If $x \neq 0$, we have $x(x^2-1)=0=(x^2-1)x$, so either $x^2 = 1$, so $x$ is a unit, or $x^2-1$ and $x$ are zero-divisors.
And this is as far as I get... Any help would be appreciated! :)
Edit: guide to answer
The following hint was provided by Abel:
$$\begin{align}
x \in R &\implies x+x \in R\\
&\implies x+x=(x+x)^3
\end{align}$$
If you then work out all the terms, the answer will follow quickly.

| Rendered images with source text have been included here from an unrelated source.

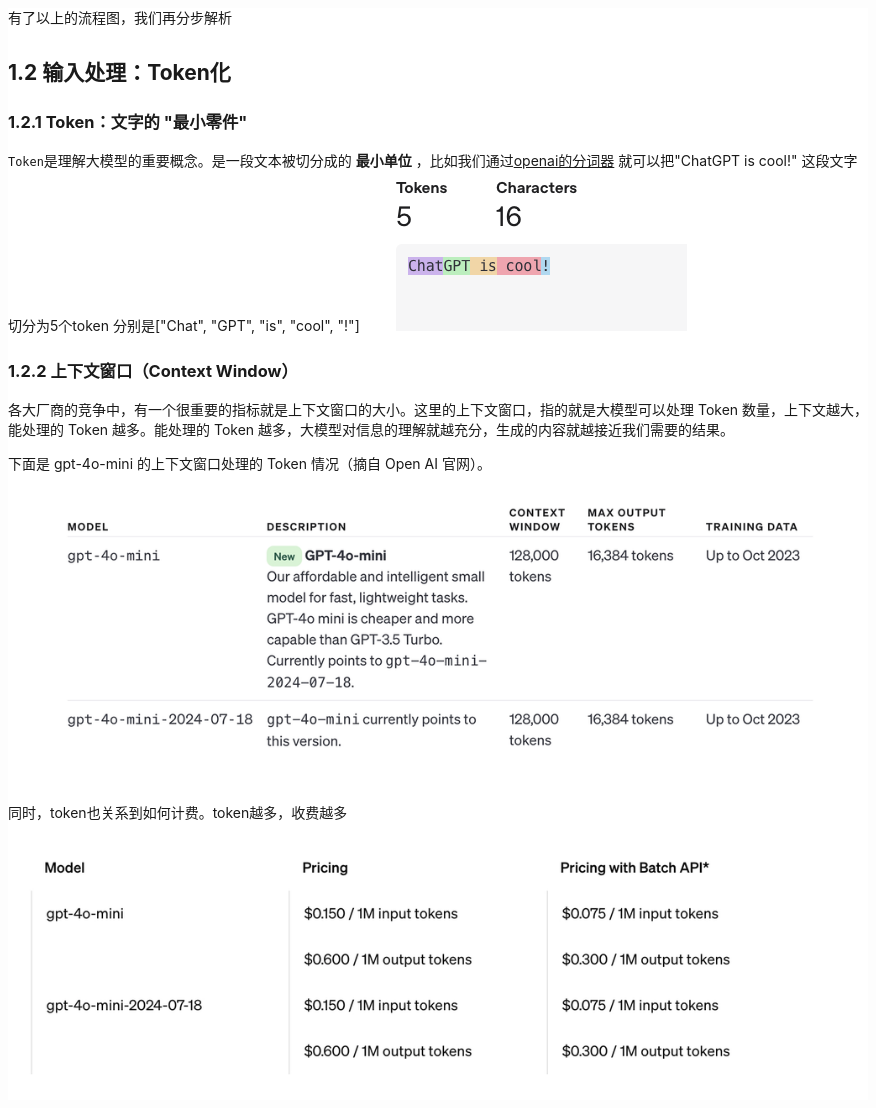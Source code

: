 有了以上的流程图，我们再分步解析

## 1.2 输入处理：Token化

### 1.2.1 Token：文字的 "最小零件"
`Token`是理解大模型的重要概念。是一段文本被切分成的 **最小单位** ，比如我们通过[openai的分词器](https://platform.openai.com/tokenizer) 就可以把"ChatGPT is cool!" 这段文字切分为5个token 分别是["Chat", "GPT", "is", "cool", "!"]
![](/imgs/ai/4.png)

### 1.2.2 上下文窗口（Context Window）
各大厂商的竞争中，有一个很重要的指标就是上下文窗口的大小。这里的上下文窗口，指的就是大模型可以处理 Token 数量，上下文越大，能处理的 Token 越多。能处理的 Token 越多，大模型对信息的理解就越充分，生成的内容就越接近我们需要的结果。

下面是 gpt-4o-mini 的上下文窗口处理的 Token 情况（摘自 Open AI 官网）。
![](/imgs/ai/2.png)

同时，token也关系到如何计费。token越多，收费越多
![](/imgs/ai/3.png)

 A: When examining the consequences of an identity in an algebra, the natural place to start is the ground, i.e. the ground terms generated by evaluating the identity at the constants of the algebra. For rings we have constants $0$ and $1$ so its natural to look first at what the identity implies in the subring generated by these constants. In our example, we have the identity $\rm\ f(x) = x^3\!-x = 0,\ $ so we deduce that $\rm\:f(0)=0,\ f(1)=0,\ \color{#C00}{f(2) = 6},\ f(3) = 24,\,\ldots$ are all zero. Thus $\rm\:\color{#C00}6 = 0\:\Rightarrow\:6x = 0.\:$  
The proof generalizes to  rings without $1$, simply evaluate $\rm\:f\:$ at $\rm\:\color{#C00}{2x} = x\!+\!x\:$ instead of at $\rm\:\color{#C00}2.\:$ In fact we can deduce further identities using polynomial arithmetic on the identities. For example, we easily infer $\rm\: 0 = f(x\!+\!1)-f(x) = 3\,(x^2\!+\!x).\:$ More generally we can compute gcds/resultants of $\rm\:f(x\!+\!n),\,f(x),\:$ and perform more complex eliminations using multivariate generalizations of the Euclidean algorithm (e.g. Grobner bases). These techniques come in handy when attacking more difficult problems, e.g. Jacobson's commutativity theorem: $\rm\: x^{n} = x\:\Rightarrow\:xy = yx$.
A: Try $x+x = (x+x)^3$ and expand the latter.